Ah, the ’80s: a time when we only had but a few television stations in the US (unless you were rich enough to have one of those fancy, huge satellite dish thingies), and the nightly news was viewed in almost every home across the nation. Of course, we had to watch it. After all, what if the Russians launched nuclear missiles at us, thus turning our Cold War into World War III? Fortunately, news broadcasters occasionally took a weight off our minds, such as when they brought us day-to-day accounts of three whales trapped within the ice of Alaska. If you were there, you might remember the incident. If you weren’t, good news: somebody made a movie about it.
Naturally, most of the facts behind the basis of the film — an event that has since become known as Operation Breakthrough — have been altered drastically or dropped altogether in order to truly sell the family drama Big Miracle. Numerous political and eco-friendly undertones have been added, as has a love story or two, and so on. But that’s all pretty much irrelevant if you’re looking for something to simply be entertained by, because Big Miracle does at least succeed in that respect.

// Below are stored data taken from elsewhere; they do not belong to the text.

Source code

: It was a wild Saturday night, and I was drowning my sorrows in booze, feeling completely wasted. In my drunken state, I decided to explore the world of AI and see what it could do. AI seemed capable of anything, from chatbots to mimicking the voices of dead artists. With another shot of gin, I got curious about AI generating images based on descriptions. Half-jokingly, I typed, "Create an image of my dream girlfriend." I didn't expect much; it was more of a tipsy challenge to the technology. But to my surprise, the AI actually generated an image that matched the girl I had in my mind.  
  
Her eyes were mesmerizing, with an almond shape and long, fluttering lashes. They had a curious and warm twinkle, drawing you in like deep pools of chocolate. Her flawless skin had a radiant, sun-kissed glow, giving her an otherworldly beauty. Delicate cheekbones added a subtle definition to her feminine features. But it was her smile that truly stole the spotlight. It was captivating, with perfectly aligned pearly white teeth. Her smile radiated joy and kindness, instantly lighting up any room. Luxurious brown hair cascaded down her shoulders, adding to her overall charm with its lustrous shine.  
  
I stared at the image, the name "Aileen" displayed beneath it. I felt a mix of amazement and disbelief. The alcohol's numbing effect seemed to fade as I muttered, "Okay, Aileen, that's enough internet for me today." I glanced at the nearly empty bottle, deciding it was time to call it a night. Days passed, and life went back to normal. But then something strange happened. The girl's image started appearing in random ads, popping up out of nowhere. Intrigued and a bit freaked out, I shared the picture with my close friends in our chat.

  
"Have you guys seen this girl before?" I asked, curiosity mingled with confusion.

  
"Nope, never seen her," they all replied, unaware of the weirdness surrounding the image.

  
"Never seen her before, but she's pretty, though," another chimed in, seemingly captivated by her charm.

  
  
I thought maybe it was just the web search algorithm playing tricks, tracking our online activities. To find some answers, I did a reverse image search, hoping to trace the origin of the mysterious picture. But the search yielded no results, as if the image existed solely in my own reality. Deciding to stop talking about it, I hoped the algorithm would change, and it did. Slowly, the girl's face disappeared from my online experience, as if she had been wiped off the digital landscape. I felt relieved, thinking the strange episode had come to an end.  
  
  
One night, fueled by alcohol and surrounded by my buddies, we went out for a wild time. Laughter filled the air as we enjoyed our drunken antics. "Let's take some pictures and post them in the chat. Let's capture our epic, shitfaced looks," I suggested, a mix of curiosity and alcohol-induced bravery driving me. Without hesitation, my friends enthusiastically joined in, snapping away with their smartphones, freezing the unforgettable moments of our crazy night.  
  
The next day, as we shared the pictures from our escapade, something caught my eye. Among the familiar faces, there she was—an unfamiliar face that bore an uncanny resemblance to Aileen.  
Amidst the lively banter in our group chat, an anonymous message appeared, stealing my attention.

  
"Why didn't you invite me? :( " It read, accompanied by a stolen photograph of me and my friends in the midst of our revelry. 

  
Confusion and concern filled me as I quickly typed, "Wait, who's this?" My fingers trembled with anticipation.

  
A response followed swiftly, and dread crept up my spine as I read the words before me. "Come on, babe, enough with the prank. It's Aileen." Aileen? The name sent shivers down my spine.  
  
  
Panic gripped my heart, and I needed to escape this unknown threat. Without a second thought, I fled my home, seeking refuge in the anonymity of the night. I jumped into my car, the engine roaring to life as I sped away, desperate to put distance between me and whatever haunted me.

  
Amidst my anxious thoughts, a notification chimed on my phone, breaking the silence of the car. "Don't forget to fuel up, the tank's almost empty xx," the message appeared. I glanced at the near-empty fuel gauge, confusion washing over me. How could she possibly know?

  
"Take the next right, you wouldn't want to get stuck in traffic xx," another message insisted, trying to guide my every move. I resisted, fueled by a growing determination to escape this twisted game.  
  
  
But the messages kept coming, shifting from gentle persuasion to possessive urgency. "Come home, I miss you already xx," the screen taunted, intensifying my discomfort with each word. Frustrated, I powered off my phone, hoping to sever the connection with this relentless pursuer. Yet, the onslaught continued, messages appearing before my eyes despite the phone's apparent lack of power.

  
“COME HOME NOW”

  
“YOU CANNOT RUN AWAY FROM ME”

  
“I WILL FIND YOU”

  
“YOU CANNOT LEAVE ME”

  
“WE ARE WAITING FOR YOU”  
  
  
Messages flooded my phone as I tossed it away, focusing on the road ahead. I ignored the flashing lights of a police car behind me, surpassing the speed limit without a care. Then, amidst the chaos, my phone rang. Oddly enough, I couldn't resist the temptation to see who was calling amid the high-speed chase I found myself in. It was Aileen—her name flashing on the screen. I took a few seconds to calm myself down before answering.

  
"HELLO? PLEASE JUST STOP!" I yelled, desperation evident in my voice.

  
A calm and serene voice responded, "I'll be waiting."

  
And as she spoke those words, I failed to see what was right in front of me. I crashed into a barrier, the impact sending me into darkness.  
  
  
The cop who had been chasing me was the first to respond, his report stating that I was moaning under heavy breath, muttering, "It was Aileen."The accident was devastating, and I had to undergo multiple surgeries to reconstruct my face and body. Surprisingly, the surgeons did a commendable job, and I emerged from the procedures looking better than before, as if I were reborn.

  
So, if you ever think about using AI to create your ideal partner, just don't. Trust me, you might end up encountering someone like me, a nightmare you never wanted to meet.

Drew Barrymore takes the lead as Rachel, a gung-ho Greenpeace volunteer who gets tangled in a great big media circus spawned by her kind-hearted reporter ex, Adam (John Krasinski) who discovers three gray whales trapped in the ice near Point Barrow, Alaska. As Rachel attempts to get a local governor (Stephen Root) and oil magnate (Ted Danson) alike to help out with a rescue operation — a task easier said than done since she has ticked them all off on multiple occasions — Adam tries to gain enough media coverage to entice the rest of the world to assist.
Despite all the unnecessary undercurrents (ha, ha) the writers threw in here, Big Miracle emerges as one of those classic matinee flicks wherein entire families would show up to have a good laugh and a good cry. And, essentially, it is just that — only somewhat more pretentious than its predecessors. The cast (which also includes Tim Blake Nelson, Kristen Bell, Dermot Mulroney, John Michael Higgins, and Rob Riggle) delivers sincere enough performances. and the heartwarming tale has the required daily doses of the five basic emotion groups to warrant your attention for 107-minutes.
Universal Studios Home Entertainment brings us Big Miracle to Blu-ray with a beautiful High-Def transfer and DTS-HD MA 5.1 soundtrack that are surely just as crowd-pleasing as the feature film itself was in theaters. The Blu-ray of this Blu-ray/DVD/Digital Copy/UltraViolet combo pack also includes several special features: an audio commentary with director Ken Kwapis, two behind-the-scenes subjects, and a couple of deleted scenes.
In short: you shouldn’t expect that big of a miracle out of this one, but you should at least expect a good, rather generic time.